The general feeling in Israel is that this latest conflict represented a military, intelligence and political failure from a strategic perspective. The state of deterrence between Hamas and Israel may ultimately strengthen the Palestinian cause as a whole. The solution will not be the reconstruction of Gaza and humanitarian aid while the siege is maintained; rather, it will entail reexamining the Palestinian cause and reinforcing demands for a just solution.
One people, one cause
What is happening among ‘48 Palestinians, and in particular the emergence of the younger generation as a driving force in protests, is important, but it is not what distinguishes the latest confrontation with the Israeli regime. Rather, this is about the larger cause. People are viewing Sheikh Jarrah and Lod not in the framework of their individual identities, but as part of one cause and one people oppressed by racism and settler-colonialism across historic Palestine.
The United Nations Human Rights Council’s decision to investigate Israel’s violations against the Palestinian people, including in ‘48 areas, reflects a shift in international perception. This must be transformed into a lever for the Palestinian struggle as a whole, and for its ability to confront the multi-pronged Israeli establishment.
It is difficult to predict how the situation will reflect on Palestinian politics, with a number of competing possibilities. So far, there are no signs of reconciliation, or of a plan to unify the two existing entities in the occupied West Bank and Gaza within the framework of a single Palestinian political system. Internal Palestinian escalation is not a far-fetched concept, and this could undermine all that the people have achieved in Jerusalem, the ’48 territories, Gaza and the West Bank.
It would also be wrong to underestimate the ongoing influence of foreign parties.
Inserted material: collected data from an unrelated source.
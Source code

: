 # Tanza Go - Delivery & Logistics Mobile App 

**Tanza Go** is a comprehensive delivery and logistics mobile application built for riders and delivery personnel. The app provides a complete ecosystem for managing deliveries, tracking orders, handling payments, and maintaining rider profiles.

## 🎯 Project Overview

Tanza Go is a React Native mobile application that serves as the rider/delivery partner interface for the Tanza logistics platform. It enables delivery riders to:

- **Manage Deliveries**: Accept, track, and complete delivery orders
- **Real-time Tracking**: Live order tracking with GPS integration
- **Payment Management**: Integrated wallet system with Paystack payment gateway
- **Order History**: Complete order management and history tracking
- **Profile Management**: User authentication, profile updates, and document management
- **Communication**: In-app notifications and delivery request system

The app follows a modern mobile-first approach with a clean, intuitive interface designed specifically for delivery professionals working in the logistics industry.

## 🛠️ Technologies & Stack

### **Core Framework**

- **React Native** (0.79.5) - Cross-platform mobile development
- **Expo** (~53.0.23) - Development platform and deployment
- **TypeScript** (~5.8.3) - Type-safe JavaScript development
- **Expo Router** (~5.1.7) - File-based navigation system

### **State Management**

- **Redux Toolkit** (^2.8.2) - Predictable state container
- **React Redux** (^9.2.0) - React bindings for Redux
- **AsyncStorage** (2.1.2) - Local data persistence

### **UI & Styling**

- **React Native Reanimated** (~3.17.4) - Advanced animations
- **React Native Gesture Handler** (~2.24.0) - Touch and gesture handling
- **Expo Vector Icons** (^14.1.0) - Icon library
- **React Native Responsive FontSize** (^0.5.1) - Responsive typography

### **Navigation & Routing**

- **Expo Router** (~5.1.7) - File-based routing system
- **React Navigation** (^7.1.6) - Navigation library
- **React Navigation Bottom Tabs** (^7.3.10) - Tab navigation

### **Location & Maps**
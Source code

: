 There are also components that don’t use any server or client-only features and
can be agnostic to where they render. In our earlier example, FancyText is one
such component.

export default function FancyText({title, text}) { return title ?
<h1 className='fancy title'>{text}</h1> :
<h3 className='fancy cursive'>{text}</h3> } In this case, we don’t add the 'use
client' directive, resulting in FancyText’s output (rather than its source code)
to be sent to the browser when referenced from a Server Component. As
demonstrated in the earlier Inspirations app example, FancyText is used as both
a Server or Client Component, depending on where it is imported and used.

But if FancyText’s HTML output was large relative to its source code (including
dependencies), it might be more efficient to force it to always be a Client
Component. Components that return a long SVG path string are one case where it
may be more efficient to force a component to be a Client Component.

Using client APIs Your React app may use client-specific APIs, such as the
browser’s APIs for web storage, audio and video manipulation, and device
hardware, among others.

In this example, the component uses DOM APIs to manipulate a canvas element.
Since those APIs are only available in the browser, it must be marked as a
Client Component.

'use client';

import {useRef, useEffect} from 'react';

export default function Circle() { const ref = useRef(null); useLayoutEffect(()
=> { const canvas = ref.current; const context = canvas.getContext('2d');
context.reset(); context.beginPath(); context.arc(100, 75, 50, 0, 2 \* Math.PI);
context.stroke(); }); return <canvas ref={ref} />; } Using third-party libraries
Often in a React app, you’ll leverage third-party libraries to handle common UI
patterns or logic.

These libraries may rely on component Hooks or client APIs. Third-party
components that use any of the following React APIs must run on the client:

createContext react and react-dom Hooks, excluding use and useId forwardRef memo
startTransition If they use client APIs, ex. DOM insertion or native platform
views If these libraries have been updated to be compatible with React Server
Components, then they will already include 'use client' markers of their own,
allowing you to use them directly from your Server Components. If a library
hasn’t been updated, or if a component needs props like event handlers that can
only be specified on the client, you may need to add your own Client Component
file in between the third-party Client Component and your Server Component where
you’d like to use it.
If the US truly wants negotiations between the Palestinian Authority (PA) and Israel, it must work to push the forces of the Israeli political centre in this direction.
On the other hand, the achievements of the Palestinian resistance have created a new level of deterrence that cannot be underestimated. This is a strong basis for the two sides to move towards a long-term truce, which is in their interests and could even presage the beginning of the end of the Israeli strategy of the “battle between wars”.
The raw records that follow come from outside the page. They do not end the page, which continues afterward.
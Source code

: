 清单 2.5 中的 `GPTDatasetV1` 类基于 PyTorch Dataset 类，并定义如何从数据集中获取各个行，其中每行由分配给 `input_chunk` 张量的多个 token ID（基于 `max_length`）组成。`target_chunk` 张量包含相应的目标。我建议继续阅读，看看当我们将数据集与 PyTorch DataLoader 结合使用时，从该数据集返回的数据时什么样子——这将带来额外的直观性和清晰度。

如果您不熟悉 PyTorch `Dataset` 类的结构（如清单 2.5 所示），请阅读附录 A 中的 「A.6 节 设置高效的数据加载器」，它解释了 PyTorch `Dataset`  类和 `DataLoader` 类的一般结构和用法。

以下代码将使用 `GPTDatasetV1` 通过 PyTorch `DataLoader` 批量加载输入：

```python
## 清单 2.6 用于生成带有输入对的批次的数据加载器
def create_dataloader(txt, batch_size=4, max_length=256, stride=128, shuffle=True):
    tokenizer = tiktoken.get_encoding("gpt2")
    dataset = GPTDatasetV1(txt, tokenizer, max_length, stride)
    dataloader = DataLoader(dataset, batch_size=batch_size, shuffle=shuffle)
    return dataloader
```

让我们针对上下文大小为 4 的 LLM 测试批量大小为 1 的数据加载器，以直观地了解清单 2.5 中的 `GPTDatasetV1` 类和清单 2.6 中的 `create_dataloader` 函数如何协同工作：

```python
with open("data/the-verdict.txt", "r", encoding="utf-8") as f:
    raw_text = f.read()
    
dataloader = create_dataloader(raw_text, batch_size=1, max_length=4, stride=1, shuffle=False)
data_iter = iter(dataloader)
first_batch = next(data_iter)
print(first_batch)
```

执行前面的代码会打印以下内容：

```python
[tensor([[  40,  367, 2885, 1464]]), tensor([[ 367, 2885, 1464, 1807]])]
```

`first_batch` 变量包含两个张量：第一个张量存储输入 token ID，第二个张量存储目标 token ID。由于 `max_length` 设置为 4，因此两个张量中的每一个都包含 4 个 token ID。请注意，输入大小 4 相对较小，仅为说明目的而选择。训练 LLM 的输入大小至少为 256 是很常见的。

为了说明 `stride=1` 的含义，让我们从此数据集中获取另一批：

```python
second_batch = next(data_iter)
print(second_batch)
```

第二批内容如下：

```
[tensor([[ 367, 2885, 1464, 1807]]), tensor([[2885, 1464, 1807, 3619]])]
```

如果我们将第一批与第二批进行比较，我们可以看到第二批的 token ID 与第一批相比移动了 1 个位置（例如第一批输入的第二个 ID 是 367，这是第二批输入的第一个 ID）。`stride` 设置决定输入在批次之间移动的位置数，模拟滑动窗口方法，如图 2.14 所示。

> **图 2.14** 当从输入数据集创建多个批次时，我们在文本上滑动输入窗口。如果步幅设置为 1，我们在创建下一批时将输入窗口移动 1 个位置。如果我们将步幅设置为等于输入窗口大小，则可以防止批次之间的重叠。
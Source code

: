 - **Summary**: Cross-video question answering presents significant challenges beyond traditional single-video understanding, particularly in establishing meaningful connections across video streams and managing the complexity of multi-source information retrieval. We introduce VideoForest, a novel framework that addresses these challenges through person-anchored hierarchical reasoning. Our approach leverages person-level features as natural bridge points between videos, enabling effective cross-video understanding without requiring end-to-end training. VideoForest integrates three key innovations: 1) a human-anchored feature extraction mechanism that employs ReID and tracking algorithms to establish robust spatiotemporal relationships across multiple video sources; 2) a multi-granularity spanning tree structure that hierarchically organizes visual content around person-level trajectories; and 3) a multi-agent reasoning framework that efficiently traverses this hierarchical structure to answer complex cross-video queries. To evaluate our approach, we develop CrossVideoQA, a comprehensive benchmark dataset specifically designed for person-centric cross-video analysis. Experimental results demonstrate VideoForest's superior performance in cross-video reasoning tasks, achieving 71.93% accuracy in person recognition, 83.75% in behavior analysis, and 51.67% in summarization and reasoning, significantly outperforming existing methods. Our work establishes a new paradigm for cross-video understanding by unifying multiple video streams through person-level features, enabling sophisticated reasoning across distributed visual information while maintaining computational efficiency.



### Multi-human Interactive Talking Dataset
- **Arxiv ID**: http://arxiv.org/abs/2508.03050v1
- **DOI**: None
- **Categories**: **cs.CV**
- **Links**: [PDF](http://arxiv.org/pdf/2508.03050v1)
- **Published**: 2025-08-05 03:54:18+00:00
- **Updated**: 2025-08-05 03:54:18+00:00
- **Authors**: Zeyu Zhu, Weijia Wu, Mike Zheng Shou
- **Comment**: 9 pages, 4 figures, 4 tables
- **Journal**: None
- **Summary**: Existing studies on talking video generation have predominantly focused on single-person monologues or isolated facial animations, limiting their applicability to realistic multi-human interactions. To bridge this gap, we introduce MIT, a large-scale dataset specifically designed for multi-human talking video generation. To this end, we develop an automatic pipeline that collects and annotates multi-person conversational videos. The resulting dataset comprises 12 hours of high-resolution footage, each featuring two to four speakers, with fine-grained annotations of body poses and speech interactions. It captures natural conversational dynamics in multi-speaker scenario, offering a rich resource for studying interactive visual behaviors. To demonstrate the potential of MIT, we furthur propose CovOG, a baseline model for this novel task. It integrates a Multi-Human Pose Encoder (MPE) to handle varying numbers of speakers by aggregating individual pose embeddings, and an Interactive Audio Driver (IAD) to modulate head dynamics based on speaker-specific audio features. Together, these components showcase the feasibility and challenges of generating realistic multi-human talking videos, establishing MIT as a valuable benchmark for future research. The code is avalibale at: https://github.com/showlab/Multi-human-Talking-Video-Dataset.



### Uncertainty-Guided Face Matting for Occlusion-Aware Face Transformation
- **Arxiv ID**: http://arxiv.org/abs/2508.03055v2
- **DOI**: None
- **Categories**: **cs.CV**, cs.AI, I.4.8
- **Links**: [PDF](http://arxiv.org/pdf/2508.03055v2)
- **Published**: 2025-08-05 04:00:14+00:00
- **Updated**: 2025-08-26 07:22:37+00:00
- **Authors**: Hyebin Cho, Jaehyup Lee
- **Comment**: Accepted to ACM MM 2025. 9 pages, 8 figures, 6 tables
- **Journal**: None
It is difficult to imagine Israel succumbing to its failure, which would constitute a strategic shift, with Israel losing its power of deterrence and absolute military superiority. It is difficult to see how Israel will cope with the current situation, but it must realise that it cannot do everything.
At the same time, the dominant Palestinian political establishment has been unable to keep pace with the framework of the victorious popular struggle, which is now accepted by all components of the Palestinian people, even generating fresh hope in the hearts of refugees.
I do not think that Palestinian Legislative Council or National Council elections will salvage this situation. Rather, we must apply the all-inclusive popular model to the concept of political organisation, establishing a comprehensive Palestinian coordination body that includes the Palestine Liberation Organization, PA, Hamas and the High Follow-Up Committee for Arab citizens of Israel.
A forward-looking Palestinian political project will not be able to succeed without an integrated role for ’48 Palestinians. This coordination body should be formed in order to develop and open up future horizons.
The views expressed in this article belong to the author and do not necessarily reflect the editorial policy of Middle East Eye.